*PROVIDED ENTRIES*:
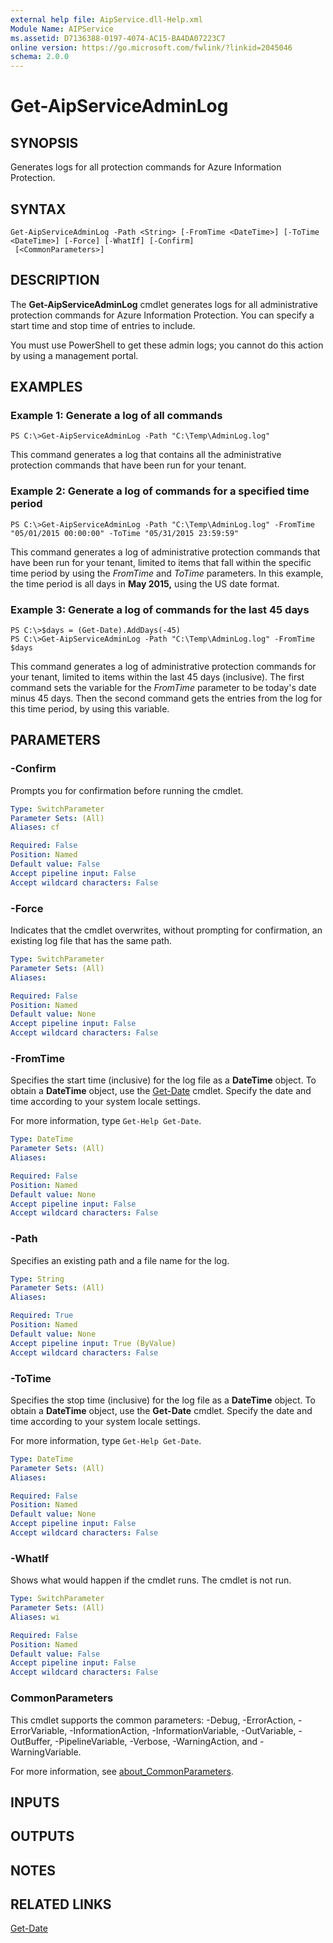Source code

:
 ```yaml
---
external help file: AipService.dll-Help.xml
Module Name: AIPService
ms.assetid: D7136388-0197-4074-AC15-BA4DA07223C7
online version: https://go.microsoft.com/fwlink/?linkid=2045046
schema: 2.0.0
---
```


# Get-AipServiceAdminLog

## SYNOPSIS
Generates logs for all protection commands for Azure Information Protection.

## SYNTAX

```
Get-AipServiceAdminLog -Path <String> [-FromTime <DateTime>] [-ToTime <DateTime>] [-Force] [-WhatIf] [-Confirm]
 [<CommonParameters>]
```

## DESCRIPTION
The **Get-AipServiceAdminLog** cmdlet generates logs for all administrative protection commands for Azure Information Protection. You can specify a start time and stop time of entries to include.

You must use PowerShell to get these admin logs; you cannot do this action by using a management portal.

## EXAMPLES

### Example 1: Generate a log of all commands
```
PS C:\>Get-AipServiceAdminLog -Path "C:\Temp\AdminLog.log"
```

This command generates a log that contains all the administrative protection commands that have been run for your tenant.

### Example 2: Generate a log of commands for a specified time period
```
PS C:\>Get-AipServiceAdminLog -Path "C:\Temp\AdminLog.log" -FromTime "05/01/2015 00:00:00" -ToTime "05/31/2015 23:59:59"
```

This command generates a log of administrative protection commands that have been run for your tenant, limited to items that fall within the specific time period by using the *FromTime* and *ToTime* parameters. In this example, the time period is all days in **May 2015,** using the US date format.

### Example 3: Generate a log of commands for the last 45 days
```
PS C:\>$days = (Get-Date).AddDays(-45) 
PS C:\>Get-AipServiceAdminLog -Path "C:\Temp\AdminLog.log" -FromTime $days
```

This command generates a log of administrative protection commands for your tenant, limited to items within the last 45 days (inclusive). The first command sets the variable for the *FromTime* parameter to be today's date minus 45 days. Then the second command gets the entries from the log for this time period, by using this variable.

## PARAMETERS

### -Confirm
Prompts you for confirmation before running the cmdlet.

```yaml
Type: SwitchParameter
Parameter Sets: (All)
Aliases: cf

Required: False
Position: Named
Default value: False
Accept pipeline input: False
Accept wildcard characters: False
```

### -Force
Indicates that the cmdlet overwrites, without prompting for confirmation, an existing log file that has the same path.

```yaml
Type: SwitchParameter
Parameter Sets: (All)
Aliases:

Required: False
Position: Named
Default value: None
Accept pipeline input: False
Accept wildcard characters: False
```

### -FromTime
Specifies the start time (inclusive) for the log file as a **DateTime** object. To obtain a **DateTime** object, use the [Get-Date](/powershell/module/Microsoft.PowerShell.Utility/Get-Date?viewFallbackFrom=powershell-4.0) cmdlet. Specify the date and time according to your system locale settings. 

For more information, type `Get-Help Get-Date`.

```yaml
Type: DateTime
Parameter Sets: (All)
Aliases:

Required: False
Position: Named
Default value: None
Accept pipeline input: False
Accept wildcard characters: False
```

### -Path
Specifies an existing path and a file name for the log.

```yaml
Type: String
Parameter Sets: (All)
Aliases:

Required: True
Position: Named
Default value: None
Accept pipeline input: True (ByValue)
Accept wildcard characters: False
```

### -ToTime
Specifies the stop time (inclusive) for the log file as a **DateTime** object. To obtain a **DateTime** object, use the **Get-Date** cmdlet. Specify the date and time according to your system locale settings. 

For more information, type `Get-Help Get-Date`.

```yaml
Type: DateTime
Parameter Sets: (All)
Aliases:

Required: False
Position: Named
Default value: None
Accept pipeline input: False
Accept wildcard characters: False
```

### -WhatIf
Shows what would happen if the cmdlet runs. The cmdlet is not run.

```yaml
Type: SwitchParameter
Parameter Sets: (All)
Aliases: wi

Required: False
Position: Named
Default value: False
Accept pipeline input: False
Accept wildcard characters: False
```

### CommonParameters
This cmdlet supports the common parameters: -Debug, -ErrorAction, -ErrorVariable, -InformationAction, -InformationVariable, -OutVariable, -OutBuffer, -PipelineVariable, -Verbose, -WarningAction, and -WarningVariable. 

For more information, see [about_CommonParameters](/powershell/module/microsoft.powershell.core/about/about_commonparameters).

## INPUTS

## OUTPUTS

## NOTES

## RELATED LINKS

[Get-Date](/powershell/module/Microsoft.PowerShell.Utility/Get-Date?viewFallbackFrom=powershell-4.0)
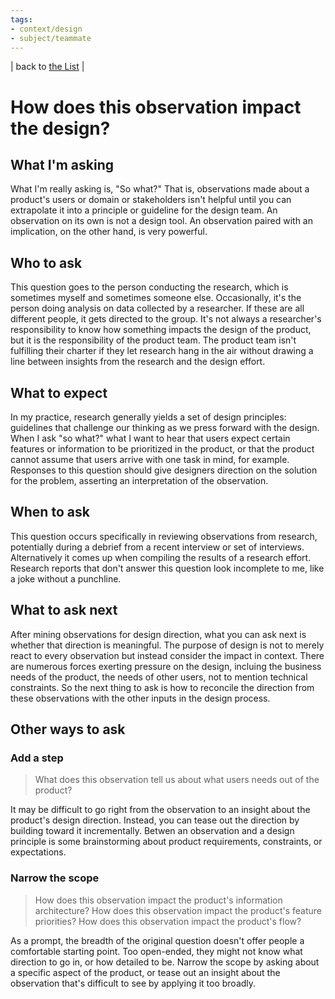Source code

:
 ```yaml
---
tags: 
- context/design
- subject/teammate
---
```


| back to [the List](index.md) |

# How does this observation impact the design?
## What I'm asking
What I'm really asking is, "So what?" That is, observations made about a product's users or domain or stakeholders isn't helpful until you can extrapolate it into a principle or guideline for the design team. An observation on its own is not a design tool. An observation paired with an implication, on the other hand, is very powerful.

## Who to ask
This question goes to the person conducting the research, which is sometimes myself and sometimes someone else. Occasionally, it's the person doing analysis on data collected by a researcher. If these are all different people, it gets directed to the group. It's not always a researcher's responsibility to know how something impacts the design of the product, but it is the responsibility of the product team. The product team isn't fulfilling their charter if they let research hang in the air without drawing a line between insights from the research and the design effort.

## What to expect
In my practice, research generally yields a set of design principles: guidelines that challenge our thinking as we press forward with the design. When I ask "so what?" what I want to hear that users expect certain features or information to be prioritized in the product, or that the product cannot assume that users arrive with one task in mind, for example. Responses to this question should give designers direction on the solution for the problem, asserting an interpretation of the observation.

## When to ask
This question occurs specifically in reviewing observations from research, potentially during a debrief from a recent interview or set of interviews. Alternatively it comes up when compiling the results of a research effort. Research reports that don't answer this question look incomplete to me, like a joke without a punchline.

## What to ask next
After mining observations for design direction, what you can ask next is whether that direction is meaningful. The purpose of design is not to merely react to every observation but instead consider the impact in context. There are numerous forces exerting pressure on the design, incluing the business needs of the product, the needs of other users, not to mention technical constraints. So the next thing to ask is how to reconcile the direction from these observations with the other inputs in the design process.

## Other ways to ask

### Add a step

> What does this observation tell us about what users needs out of the product?

It may be difficult to go right from the observation to an insight about the product's design direction. Instead, you can tease out the direction by building toward it incrementally. Betwen an observation and a design principle is some brainstorming about product requirements, constraints, or expectations.

### Narrow the scope

> How does this observation impact the product's information architecture?
> How does this observation impact the product's feature priorities?
> How does this observation impact the product's flow?

As a prompt, the breadth of the original question doesn't offer people a comfortable starting point. Too open-ended, they might not know what direction to go in, or how detailed to be. Narrow the scope by asking about a specific aspect of the product, or tease out an insight about the observation that's difficult to see by applying it too broadly. 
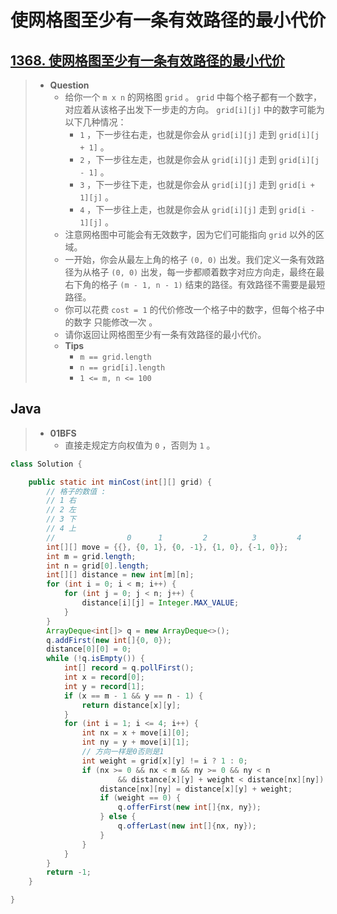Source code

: # 使网格图至少有一条有效路径的最小代价

## [1368. 使网格图至少有一条有效路径的最小代价](https://leetcode.cn/problems/minimum-cost-to-make-at-least-one-valid-path-in-a-grid/)

> - **Question**
>   - 给你一个 `m x n` 的网格图 `grid` 。 `grid` 中每个格子都有一个数字，对应着从该格子出发下一步走的方向。 `grid[i][j]` 中的数字可能为以下几种情况：
>     - `1` ，下一步往右走，也就是你会从 `grid[i][j]` 走到 `grid[i][j + 1]` 。
>     - `2` ，下一步往左走，也就是你会从 `grid[i][j]` 走到 `grid[i][j - 1]` 。
>     - `3` ，下一步往下走，也就是你会从 `grid[i][j]` 走到 `grid[i + 1][j]` 。
>     - `4` ，下一步往上走，也就是你会从 `grid[i][j]` 走到 `grid[i - 1][j]` 。
>   - 注意网格图中可能会有无效数字，因为它们可能指向 `grid` 以外的区域。
>   - 一开始，你会从最左上角的格子 `(0, 0)` 出发。我们定义一条有效路径为从格子 `(0, 0)` 出发，每一步都顺着数字对应方向走，最终在最右下角的格子 `(m - 1, n - 1)` 结束的路径。有效路径不需要是最短路径。
>   - 你可以花费 `cost = 1` 的代价修改一个格子中的数字，但每个格子中的数字 只能修改一次 。
>   - 请你返回让网格图至少有一条有效路径的最小代价。
>   - **Tips**
>     - `m == grid.length`
>     - `n == grid[i].length`
>     - `1 <= m, n <= 100`

## Java

> - **01BFS**
>   - 直接走规定方向权值为 `0` ，否则为 `1` 。

```java
class Solution {

    public static int minCost(int[][] grid) {
        // 格子的数值 :
        // 1 右
        // 2 左
        // 3 下
        // 4 上
        //                0      1         2          3         4
        int[][] move = {{}, {0, 1}, {0, -1}, {1, 0}, {-1, 0}};
        int m = grid.length;
        int n = grid[0].length;
        int[][] distance = new int[m][n];
        for (int i = 0; i < m; i++) {
            for (int j = 0; j < n; j++) {
                distance[i][j] = Integer.MAX_VALUE;
            }
        }
        ArrayDeque<int[]> q = new ArrayDeque<>();
        q.addFirst(new int[]{0, 0});
        distance[0][0] = 0;
        while (!q.isEmpty()) {
            int[] record = q.pollFirst();
            int x = record[0];
            int y = record[1];
            if (x == m - 1 && y == n - 1) {
                return distance[x][y];
            }
            for (int i = 1; i <= 4; i++) {
                int nx = x + move[i][0];
                int ny = y + move[i][1];
                // 方向一样是0否则是1
                int weight = grid[x][y] != i ? 1 : 0;
                if (nx >= 0 && nx < m && ny >= 0 && ny < n
                        && distance[x][y] + weight < distance[nx][ny]) {
                    distance[nx][ny] = distance[x][y] + weight;
                    if (weight == 0) {
                        q.offerFirst(new int[]{nx, ny});
                    } else {
                        q.offerLast(new int[]{nx, ny});
                    }
                }
            }
        }
        return -1;
    }

}
```
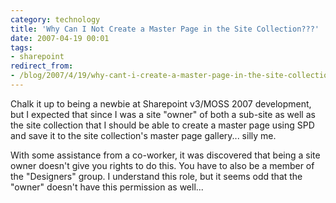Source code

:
 ```yaml
---
category: technology
title: 'Why Can I Not Create a Master Page in the Site Collection???'
date: 2007-04-19 00:01
tags:
- sharepoint
redirect_from:
- /blog/2007/4/19/why-cant-i-create-a-master-page-in-the-site-collection.html
---
```


Chalk it up to being a newbie at Sharepoint v3/MOSS 2007 development, but I expected that since I was a site "owner" of both a sub-site as well as the site collection that I should be able to create a master page using SPD and save it to the site collection's master page gallery... silly me.

With some assistance from a co-worker, it was discovered that being a site owner doesn't give you rights to do this. You have to also be a member of the "Designers" group. I understand this role, but it seems odd that the "owner" doesn't have this permission as well...
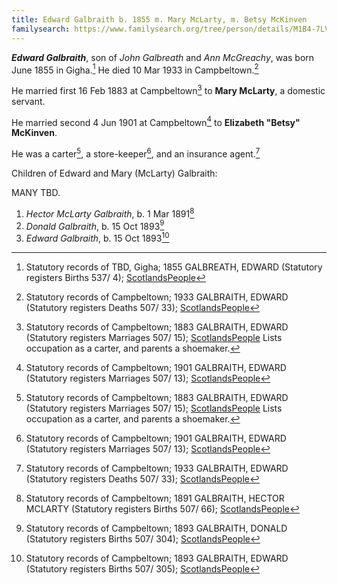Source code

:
 ```yaml
---
title: Edward Galbraith b. 1855 m. Mary McLarty, m. Betsy McKinven
familysearch: https://www.familysearch.org/tree/person/details/M1B4-7LV
---
```

***Edward Galbraith***, son of *John Galbreath* and *Ann McGreachy*, was born June 1855 in Gigha.[^birth]  He died 10 Mar 1933 in Campbeltown.[^death]

He married first 16 Feb 1883 at Campbeltown[^marriage1] to **Mary McLarty**, a domestic servant.

He married second 4 Jun 1901 at Campbeltown[^marriage2] to **Elizabeth "Betsy" McKinven**.

He was a carter[^marriage1], a store-keeper[^marriage2], and an insurance agent.[^death]

Children of Edward and Mary (McLarty) Galbraith:

MANY TBD.

1. *Hector McLarty Galbraith*, b. 1 Mar 1891[^hector-birth]
1. *Donald Galbraith*, b. 15 Oct 1893[^donald-birth]
2. *Edward Galbraith*, b. 15 Oct 1893[^edward-birth]


[^birth]: Statutory records of TBD, Gigha; 1855 GALBREATH, EDWARD (Statutory registers Births 537/ 4); [ScotlandsPeople](https://www.scotlandspeople.gov.uk/view-image/nrs_stat_births/38715238)

[^marriage1]: Statutory records of Campbeltown; 1883 GALBRAITH, EDWARD (Statutory registers Marriages 507/ 15); [ScotlandsPeople](https://www.scotlandspeople.gov.uk/view-image/nrs_stat_marriages/5406558)
 Lists occupation as a carter, and parents a shoemaker.
 
[^marriage2]: Statutory records of Campbeltown; 1901 GALBRAITH, EDWARD (Statutory registers Marriages 507/ 13); [ScotlandsPeople](https://www.scotlandspeople.gov.uk/view-image/nrs_stat_marriages/3517953)

[^death]: Statutory records of Campbeltown; 1933 GALBRAITH, EDWARD (Statutory registers Deaths 507/ 33); [ScotlandsPeople](https://www.scotlandspeople.gov.uk/view-image/nrs_stat_deaths/8645158)

[^hector-birth]: Statutory records of Campbeltown; 1891 GALBRAITH, HECTOR MCLARTY (Statutory registers Births 507/ 66); [ScotlandsPeople](https://www.scotlandspeople.gov.uk/view-image/nrs_stat_births/43281002)

[^donald-birth]: Statutory records of Campbeltown; 1893 GALBRAITH, DONALD (Statutory registers Births 507/ 304); [ScotlandsPeople](https://www.scotlandspeople.gov.uk/view-image/nrs_stat_births/43501878)

[^edward-birth]: Statutory records of Campbeltown; 1893 GALBRAITH, EDWARD (Statutory registers Births 507/ 305); [ScotlandsPeople](https://www.scotlandspeople.gov.uk/view-image/nrs_stat_births/43502829)



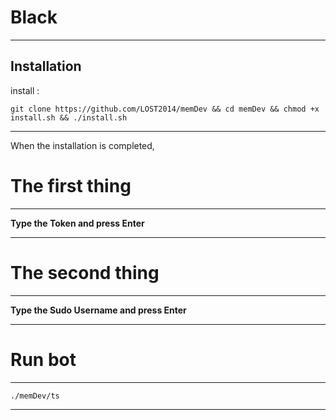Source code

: Black
==============

______________________________________________________________________________________________________________________

Installation
------------
 
install :

``` git clone https://github.com/LOST2014/memDev && cd memDev && chmod +x install.sh && ./install.sh ```

______________________________________________________________________________________________________________________

When the installation is completed,

The first thing
========
------
**Type the Token and press Enter**
______________________________________________________________________________________________________________________

The second thing
========
------
**Type the Sudo Username and press Enter**

______________________________________________________________________________________________________________________


Run bot
========
------
```./memDev/ts```

______________________________________________________________________________________________________________________
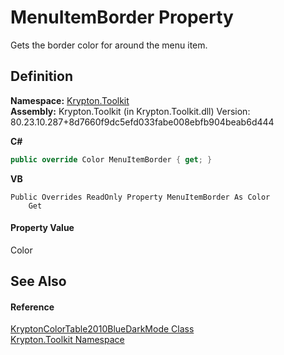 # MenuItemBorder Property


Gets the border color for around the menu item.



## Definition
**Namespace:** <a href="79d2eac2-21f4-54ff-7552-b20c33c30600.md">Krypton.Toolkit</a>  
**Assembly:** Krypton.Toolkit (in Krypton.Toolkit.dll) Version: 80.23.10.287+8d7660f9dc5efd033fabe008ebfb904beab6d444

**C#**
``` C#
public override Color MenuItemBorder { get; }
```
**VB**
``` VB
Public Overrides ReadOnly Property MenuItemBorder As Color
	Get
```



#### Property Value
Color

## See Also


#### Reference
<a href="18df010b-785f-5699-16fd-06a0f770f335.md">KryptonColorTable2010BlueDarkMode Class</a>  
<a href="79d2eac2-21f4-54ff-7552-b20c33c30600.md">Krypton.Toolkit Namespace</a>  
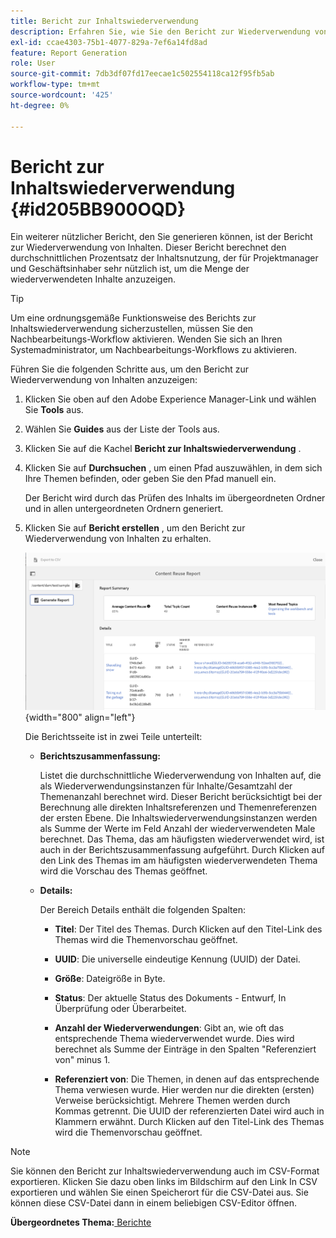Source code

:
 ```yaml
---
title: Bericht zur Inhaltswiederverwendung
description: Erfahren Sie, wie Sie den Bericht zur Wiederverwendung von Inhalten in AEM Guides anzeigen. Erstellen Sie den Bericht, um den Prozentsatz der Wiederverwendung des Inhalts zu ermitteln.
exl-id: ccae4303-75b1-4077-829a-7ef6a14fd8ad
feature: Report Generation
role: User
source-git-commit: 7db3df07fd17eecae1c502554118ca12f95fb5ab
workflow-type: tm+mt
source-wordcount: '425'
ht-degree: 0%

---
```


# Bericht zur Inhaltswiederverwendung {#id205BB900OQD}

Ein weiterer nützlicher Bericht, den Sie generieren können, ist der Bericht zur Wiederverwendung von Inhalten. Dieser Bericht berechnet den durchschnittlichen Prozentsatz der Inhaltsnutzung, der für Projektmanager und Geschäftsinhaber sehr nützlich ist, um die Menge der wiederverwendeten Inhalte anzuzeigen.

>[!TIP]
>
> Um eine ordnungsgemäße Funktionsweise des Berichts zur Inhaltswiederverwendung sicherzustellen, müssen Sie den Nachbearbeitungs-Workflow aktivieren. Wenden Sie sich an Ihren Systemadministrator, um Nachbearbeitungs-Workflows zu aktivieren.

Führen Sie die folgenden Schritte aus, um den Bericht zur Wiederverwendung von Inhalten anzuzeigen:

1. Klicken Sie oben auf den Adobe Experience Manager-Link und wählen Sie **Tools** aus.

1. Wählen Sie **Guides** aus der Liste der Tools aus.

1. Klicken Sie auf die Kachel **Bericht zur Inhaltswiederverwendung** .

1. Klicken Sie auf **Durchsuchen** , um einen Pfad auszuwählen, in dem sich Ihre Themen befinden, oder geben Sie den Pfad manuell ein.

   Der Bericht wird durch das Prüfen des Inhalts im übergeordneten Ordner und in allen untergeordneten Ordnern generiert.

1. Klicken Sie auf **Bericht erstellen** , um den Bericht zur Wiederverwendung von Inhalten zu erhalten.

   ![](images/content-reuse-uuid.png){width="800" align="left"}

   Die Berichtsseite ist in zwei Teile unterteilt:

   - **Berichtszusammenfassung:**

     Listet die durchschnittliche Wiederverwendung von Inhalten auf, die als Wiederverwendungsinstanzen für Inhalte/Gesamtzahl der Themenanzahl berechnet wird. Dieser Bericht berücksichtigt bei der Berechnung alle direkten Inhaltsreferenzen und Themenreferenzen der ersten Ebene. Die Inhaltswiederverwendungsinstanzen werden als Summe der Werte im Feld Anzahl der wiederverwendeten Male berechnet. Das Thema, das am häufigsten wiederverwendet wird, ist auch in der Berichtszusammenfassung aufgeführt. Durch Klicken auf den Link des Themas im am häufigsten wiederverwendeten Thema wird die Vorschau des Themas geöffnet.

   - **Details:**

     Der Bereich Details enthält die folgenden Spalten:

      - **Titel**: Der Titel des Themas. Durch Klicken auf den Titel-Link des Themas wird die Themenvorschau geöffnet.

      - **UUID**: Die universelle eindeutige Kennung \(UUID\) der Datei.

      - **Größe**: Dateigröße in Byte.

      - **Status**: Der aktuelle Status des Dokuments - Entwurf, In Überprüfung oder Überarbeitet.

      - **Anzahl der Wiederverwendungen**: Gibt an, wie oft das entsprechende Thema wiederverwendet wurde. Dies wird berechnet als Summe der Einträge in den Spalten &quot;Referenziert von&quot; minus 1.

      - **Referenziert von**: Die Themen, in denen auf das entsprechende Thema verwiesen wurde. Hier werden nur die direkten \(ersten\) Verweise berücksichtigt. Mehrere Themen werden durch Kommas getrennt. Die UUID der referenzierten Datei wird auch in Klammern erwähnt. Durch Klicken auf den Titel-Link des Themas wird die Themenvorschau geöffnet.


>[!NOTE]
>
> Sie können den Bericht zur Inhaltswiederverwendung auch im CSV-Format exportieren. Klicken Sie dazu oben links im Bildschirm auf den Link In CSV exportieren und wählen Sie einen Speicherort für die CSV-Datei aus. Sie können diese CSV-Datei dann in einem beliebigen CSV-Editor öffnen.

**Übergeordnetes Thema:**[ Berichte](reports-intro.md)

*EXERCISE DIRECTIONS*: Search the listing above for lines containing "next", and copy them.

*ANSWER BOX*:
## What to ask next
After mining observations for design direction, what you can ask next is whether that direction is meaningful. The purpose of design is not to merely react to every observation but instead consider the impact in context. There are numerous forces exerting pressure on the design, incluing the business needs of the product, the needs of other users, not to mention technical constraints. So the next thing to ask is how to reconcile the direction from these observations with the other inputs in the design process.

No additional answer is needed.